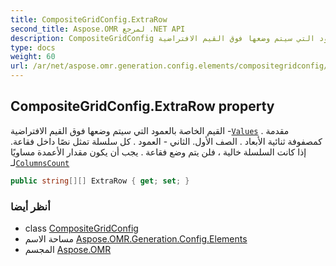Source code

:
 ```yaml
---
title: CompositeGridConfig.ExtraRow
second_title: Aspose.OMR لمرجع .NET API
description: CompositeGridConfig ملكية. القيم الخاصة بالعمود التي سيتم وضعها فوق القيم الافتراضية Values . مقدمة كمصفوفة ثنائية الأبعاد . الصف الأول. الثاني  العمود . كل سلسلة تمثل نصًا داخل فقاعة. إذا كانت السلسلة خالية  فلن يتم وضع فقاعة . يجب أن يكون مقدار الأعمدة مساويًا لـColumnsCount
type: docs
weight: 60
url: /ar/net/aspose.omr.generation.config.elements/compositegridconfig/extrarow/
---
```

## CompositeGridConfig.ExtraRow property

القيم الخاصة بالعمود التي سيتم وضعها فوق القيم الافتراضية -[`Values`](../values/) . مقدمة كمصفوفة ثنائية الأبعاد . الصف الأول. الثاني - العمود . كل سلسلة تمثل نصًا داخل فقاعة. إذا كانت السلسلة خالية ، فلن يتم وضع فقاعة . يجب أن يكون مقدار الأعمدة مساويًا لـ[`ColumnsCount`](../columnscount/)

```csharp
public string[][] ExtraRow { get; set; }
```

### أنظر أيضا

* class [CompositeGridConfig](../)
* مساحة الاسم [Aspose.OMR.Generation.Config.Elements](../../compositegridconfig/)
* المجسم [Aspose.OMR](../../../)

REQUIRED WORK. Your answer must be the lines from the one holding "### أنظر أيضا" to the end of the listing above, exactly as written and nothing else.

RESPONSE TO THE EXERCISE.
### أنظر أيضا

* class [CompositeGridConfig](../)
* مساحة الاسم [Aspose.OMR.Generation.Config.Elements](../../compositegridconfig/)
* المجسم [Aspose.OMR](../../../)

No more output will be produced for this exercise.